**TASK TO COMPLETE**.
The required lines are those that contain "Description"; pull them out of the data and copy them.

[Plain-text document sources]
-------------------------

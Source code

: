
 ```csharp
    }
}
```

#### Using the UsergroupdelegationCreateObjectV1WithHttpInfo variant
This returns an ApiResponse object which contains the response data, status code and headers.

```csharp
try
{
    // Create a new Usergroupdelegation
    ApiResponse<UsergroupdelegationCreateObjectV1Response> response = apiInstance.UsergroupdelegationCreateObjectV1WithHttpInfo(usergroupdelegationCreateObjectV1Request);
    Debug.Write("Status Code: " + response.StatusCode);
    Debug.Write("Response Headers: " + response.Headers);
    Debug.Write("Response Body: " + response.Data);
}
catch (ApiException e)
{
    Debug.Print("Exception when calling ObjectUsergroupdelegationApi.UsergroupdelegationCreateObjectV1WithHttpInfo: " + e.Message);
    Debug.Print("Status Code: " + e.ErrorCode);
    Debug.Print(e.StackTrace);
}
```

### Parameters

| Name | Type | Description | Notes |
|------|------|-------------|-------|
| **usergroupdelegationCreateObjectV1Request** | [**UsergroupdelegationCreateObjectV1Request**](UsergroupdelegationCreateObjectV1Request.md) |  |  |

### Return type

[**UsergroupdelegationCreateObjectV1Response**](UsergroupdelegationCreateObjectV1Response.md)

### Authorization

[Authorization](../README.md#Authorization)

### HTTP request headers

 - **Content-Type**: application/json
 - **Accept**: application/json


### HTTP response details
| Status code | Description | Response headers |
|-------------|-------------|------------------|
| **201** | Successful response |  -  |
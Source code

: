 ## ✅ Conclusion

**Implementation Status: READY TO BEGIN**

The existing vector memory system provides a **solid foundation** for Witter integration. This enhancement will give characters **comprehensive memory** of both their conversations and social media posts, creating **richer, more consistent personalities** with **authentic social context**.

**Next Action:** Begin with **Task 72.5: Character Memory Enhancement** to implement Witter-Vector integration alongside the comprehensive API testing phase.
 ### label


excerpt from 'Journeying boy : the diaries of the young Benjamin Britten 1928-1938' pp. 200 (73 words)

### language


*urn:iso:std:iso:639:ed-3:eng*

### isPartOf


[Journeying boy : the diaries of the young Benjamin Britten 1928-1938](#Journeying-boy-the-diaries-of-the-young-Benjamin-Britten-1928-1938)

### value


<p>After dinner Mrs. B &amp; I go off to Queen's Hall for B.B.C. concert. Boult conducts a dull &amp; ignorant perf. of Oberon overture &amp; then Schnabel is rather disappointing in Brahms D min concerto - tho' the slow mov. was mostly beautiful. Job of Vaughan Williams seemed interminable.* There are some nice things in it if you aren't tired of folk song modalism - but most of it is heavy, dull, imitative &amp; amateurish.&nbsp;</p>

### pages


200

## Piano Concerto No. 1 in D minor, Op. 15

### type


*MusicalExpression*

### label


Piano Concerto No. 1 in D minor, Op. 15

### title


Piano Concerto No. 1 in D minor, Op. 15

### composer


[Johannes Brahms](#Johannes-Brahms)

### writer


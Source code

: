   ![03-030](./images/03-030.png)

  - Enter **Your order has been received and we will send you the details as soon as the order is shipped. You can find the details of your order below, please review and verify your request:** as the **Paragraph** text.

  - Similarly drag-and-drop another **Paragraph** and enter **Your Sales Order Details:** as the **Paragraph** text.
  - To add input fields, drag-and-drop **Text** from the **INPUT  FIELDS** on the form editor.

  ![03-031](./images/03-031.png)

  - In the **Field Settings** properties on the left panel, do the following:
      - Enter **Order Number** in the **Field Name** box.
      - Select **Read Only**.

-------------------------

**WRITTEN ANSWER**.
| Name | Type | Description | Notes |
| Status code | Description | Response headers |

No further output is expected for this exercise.